> **Problem to work on**: Where does "most" occur in the listing? Copy every line that holds it.

> **Extracted data**:
# # # # # # #

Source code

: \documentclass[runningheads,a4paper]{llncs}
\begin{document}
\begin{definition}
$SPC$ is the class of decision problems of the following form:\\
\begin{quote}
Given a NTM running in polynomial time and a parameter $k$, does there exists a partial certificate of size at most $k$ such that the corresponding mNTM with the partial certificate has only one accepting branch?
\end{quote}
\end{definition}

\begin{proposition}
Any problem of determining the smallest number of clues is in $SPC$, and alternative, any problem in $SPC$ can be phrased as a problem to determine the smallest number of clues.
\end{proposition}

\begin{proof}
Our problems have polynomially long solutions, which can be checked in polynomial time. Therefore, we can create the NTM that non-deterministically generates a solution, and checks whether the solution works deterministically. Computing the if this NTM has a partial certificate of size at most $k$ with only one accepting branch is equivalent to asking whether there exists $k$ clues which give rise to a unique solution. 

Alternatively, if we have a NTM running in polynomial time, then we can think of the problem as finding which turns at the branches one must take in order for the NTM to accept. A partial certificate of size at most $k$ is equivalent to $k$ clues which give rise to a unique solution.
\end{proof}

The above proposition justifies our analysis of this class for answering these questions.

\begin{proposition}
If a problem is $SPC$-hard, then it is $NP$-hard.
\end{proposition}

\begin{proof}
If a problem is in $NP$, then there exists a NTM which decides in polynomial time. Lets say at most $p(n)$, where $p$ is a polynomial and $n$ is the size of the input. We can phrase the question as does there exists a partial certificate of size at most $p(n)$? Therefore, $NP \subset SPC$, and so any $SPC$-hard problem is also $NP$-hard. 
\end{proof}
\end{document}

# # # # # # #

> **Exercise answer**:
Given a NTM running in polynomial time and a parameter $k$, does there exists a partial certificate of size at most $k$ such that the corresponding mNTM with the partial certificate has only one accepting branch?
Our problems have polynomially long solutions, which can be checked in polynomial time. Therefore, we can create the NTM that non-deterministically generates a solution, and checks whether the solution works deterministically. Computing the if this NTM has a partial certificate of size at most $k$ with only one accepting branch is equivalent to asking whether there exists $k$ clues which give rise to a unique solution. 
Alternatively, if we have a NTM running in polynomial time, then we can think of the problem as finding which turns at the branches one must take in order for the NTM to accept. A partial certificate of size at most $k$ is equivalent to $k$ clues which give rise to a unique solution.
If a problem is in $NP$, then there exists a NTM which decides in polynomial time. Lets say at most $p(n)$, where $p$ is a polynomial and $n$ is the size of the input. We can phrase the question as does there exists a partial certificate of size at most $p(n)$? Therefore, $NP \subset SPC$, and so any $SPC$-hard problem is also $NP$-hard. 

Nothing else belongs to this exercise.